On Tue, 25 Mar 2003, Bret Hughes wrote:

> On Mon, 2003-03-24 at 20:27, Bill Anderson wrote:
> 
> snip
> > As an instructor who needs to insall on the sites I go to, I look at it
> > this way:
> > The most common use of personal should be optimized for the single disc
> > install. It decreases the number of discs, and speeds my install. This
> > is not an insignificant difference. Unfortunately, not all sites I've
> > gone to have a 100MB network, instead running 10MB through a hub -- an
> > install of half a dozen or more desktops over that network is s s s s s
> > s l l l l l l o o o o o o o o o ow. 
> > 
> > If I can drop a single disc in, get them all started, and move on to
> > something else, it cuts down my prep time dramtically.
> > 
> > That's why for Linux Fundamentals, and general admin/shell scripting
> > classes I've found Debian a better platform.
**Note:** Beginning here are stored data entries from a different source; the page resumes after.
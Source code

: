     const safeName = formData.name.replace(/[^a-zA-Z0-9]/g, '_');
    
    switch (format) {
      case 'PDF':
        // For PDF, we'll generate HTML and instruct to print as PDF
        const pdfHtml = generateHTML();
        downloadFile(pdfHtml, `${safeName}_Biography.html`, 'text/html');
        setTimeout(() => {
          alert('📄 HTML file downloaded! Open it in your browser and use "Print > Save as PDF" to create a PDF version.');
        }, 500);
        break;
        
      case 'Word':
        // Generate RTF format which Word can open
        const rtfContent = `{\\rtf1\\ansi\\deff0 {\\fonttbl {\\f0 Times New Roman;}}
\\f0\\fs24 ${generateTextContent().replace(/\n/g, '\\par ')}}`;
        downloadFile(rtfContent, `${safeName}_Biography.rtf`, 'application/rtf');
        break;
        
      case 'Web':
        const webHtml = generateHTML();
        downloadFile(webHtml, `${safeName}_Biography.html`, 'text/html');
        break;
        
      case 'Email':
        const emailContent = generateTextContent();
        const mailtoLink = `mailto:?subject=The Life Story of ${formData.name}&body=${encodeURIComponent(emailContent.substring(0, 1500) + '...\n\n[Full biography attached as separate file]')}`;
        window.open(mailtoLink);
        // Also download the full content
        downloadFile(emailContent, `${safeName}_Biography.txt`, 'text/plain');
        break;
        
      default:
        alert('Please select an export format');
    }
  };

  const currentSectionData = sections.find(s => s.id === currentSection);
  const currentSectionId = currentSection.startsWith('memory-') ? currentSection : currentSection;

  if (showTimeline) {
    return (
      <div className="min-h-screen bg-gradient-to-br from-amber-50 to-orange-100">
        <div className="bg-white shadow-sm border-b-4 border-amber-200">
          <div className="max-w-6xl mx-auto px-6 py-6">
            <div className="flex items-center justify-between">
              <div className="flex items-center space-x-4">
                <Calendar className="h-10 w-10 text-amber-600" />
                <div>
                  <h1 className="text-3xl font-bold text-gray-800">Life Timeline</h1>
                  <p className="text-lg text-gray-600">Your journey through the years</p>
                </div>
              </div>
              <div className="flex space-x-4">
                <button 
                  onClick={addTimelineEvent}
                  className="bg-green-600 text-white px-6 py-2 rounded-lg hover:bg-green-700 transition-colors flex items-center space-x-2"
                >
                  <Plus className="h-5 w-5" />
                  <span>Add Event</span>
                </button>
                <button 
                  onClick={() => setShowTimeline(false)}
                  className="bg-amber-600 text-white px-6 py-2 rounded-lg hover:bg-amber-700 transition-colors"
One disc has made a major
> > difference in time spent there.
> > 
> > I'm not advocating (here) what should constitute a given "install
> > package", just that the "minimum" and/or the "personal desktop" should
> > not require all the discs, just the first one. Not advocating package
> > change, just disc sequencing. ;)
> > 
> 
> Bill -  It sounds like this might be a great application for you to
> build your own installation cds with  kickstart built in.  Burn a dozen
> and you can simply walk into a lab, insert the cd, reboot and walk
> away.  You could then do all of them simultaneously and hava working lab
> in about 15 minutes.
> 
> It is really not that difficult and the time spent getting it right
> would pay for it on the first install.  I have some links somewhere.  If
> you like I can try to dig them up.  With your skills you should be able
> to knock out a working version in half a day or so.  The kickstart list
> is good for working on stuff like this as well.

the above is pretty close to what i did some time back when i was
teaching for a major client in texas.  they had a classroom i would
get access to about an hour before class started on the first day.
all seats already had a set of red hat CDs, so what i brought was
a kickstart floppy with an appropriate ks.cfg file.

one at a time, i'd start a kickstart install at each seat, removing the
floppy after it had done its job (about a minute or so), and move
on to the next seat.  once they were all installing, i'd go for coffee,
come back in a while to swap CDs.

yes, i know i could have burned custom CDs with the ks.cfg file 
right on the CD, but it didn't seem worth it.  if i ever wanted
to make changes, it was way easier to just make a new floppy than
a whole new set of CDs.

rday

p.s.  if you're feeling ambitious, you can have a laptop with
the CD ISOs on it, and use that as a network kickstart server,
make things go even faster.  i did that a couple times as well.